%%
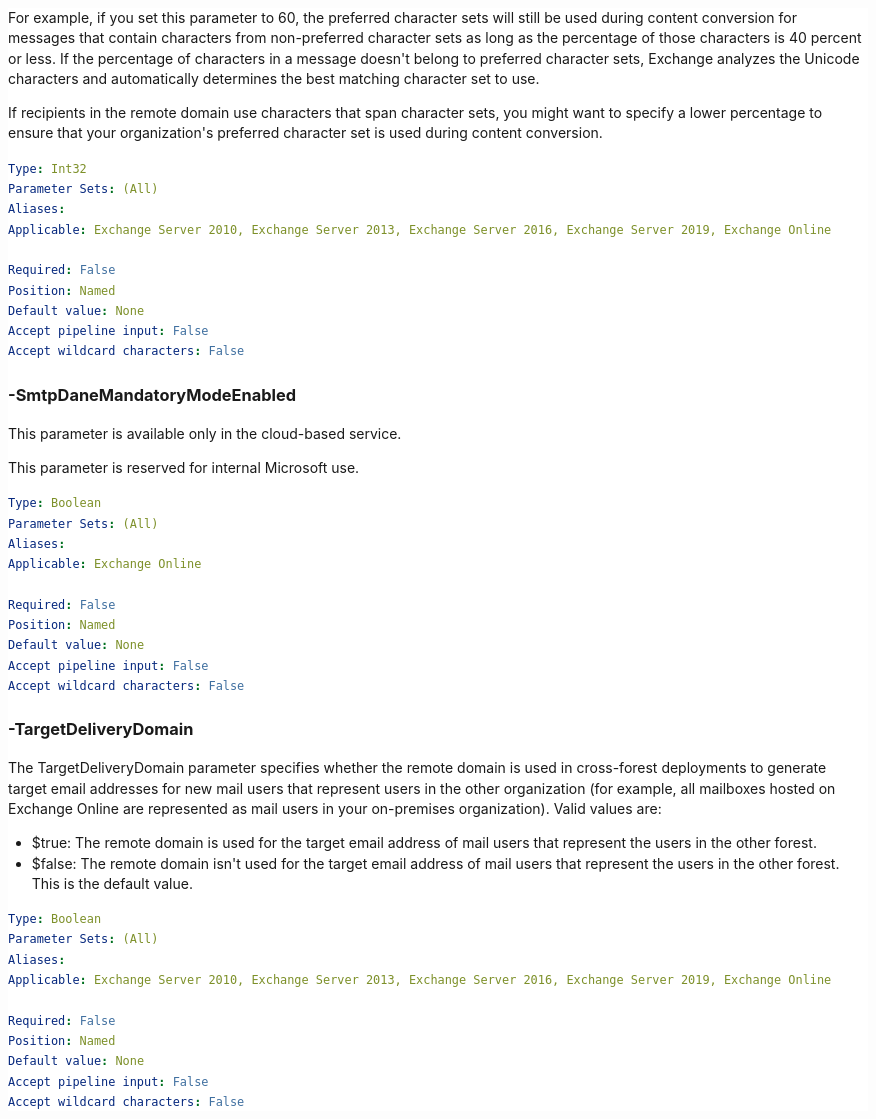 For example, if you set this parameter to 60, the preferred character sets will still be used during content conversion for messages that contain characters from non-preferred character sets as long as the percentage of those characters is 40 percent or less. If the percentage of characters in a message doesn't belong to preferred character sets, Exchange analyzes the Unicode characters and automatically determines the best matching character set to use.

If recipients in the remote domain use characters that span character sets, you might want to specify a lower percentage to ensure that your organization's preferred character set is used during content conversion.

```yaml
Type: Int32
Parameter Sets: (All)
Aliases:
Applicable: Exchange Server 2010, Exchange Server 2013, Exchange Server 2016, Exchange Server 2019, Exchange Online

Required: False
Position: Named
Default value: None
Accept pipeline input: False
Accept wildcard characters: False
```

### -SmtpDaneMandatoryModeEnabled
This parameter is available only in the cloud-based service.

This parameter is reserved for internal Microsoft use.

```yaml
Type: Boolean
Parameter Sets: (All)
Aliases:
Applicable: Exchange Online

Required: False
Position: Named
Default value: None
Accept pipeline input: False
Accept wildcard characters: False
```

### -TargetDeliveryDomain
The TargetDeliveryDomain parameter specifies whether the remote domain is used in cross-forest deployments to generate target email addresses for new mail users that represent users in the other organization (for example, all mailboxes hosted on Exchange Online are represented as mail users in your on-premises organization). Valid values are:

- $true: The remote domain is used for the target email address of mail users that represent the users in the other forest.
- $false: The remote domain isn't used for the target email address of mail users that represent the users in the other forest. This is the default value.

```yaml
Type: Boolean
Parameter Sets: (All)
Aliases:
Applicable: Exchange Server 2010, Exchange Server 2013, Exchange Server 2016, Exchange Server 2019, Exchange Online

Required: False
Position: Named
Default value: None
Accept pipeline input: False
Accept wildcard characters: False
```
%%
**WHAT TO WORK ON**
Each line holding the string "email" counts once. Work out the number of such lines in the data and give only that.

**WRITTEN RESPONSE**
3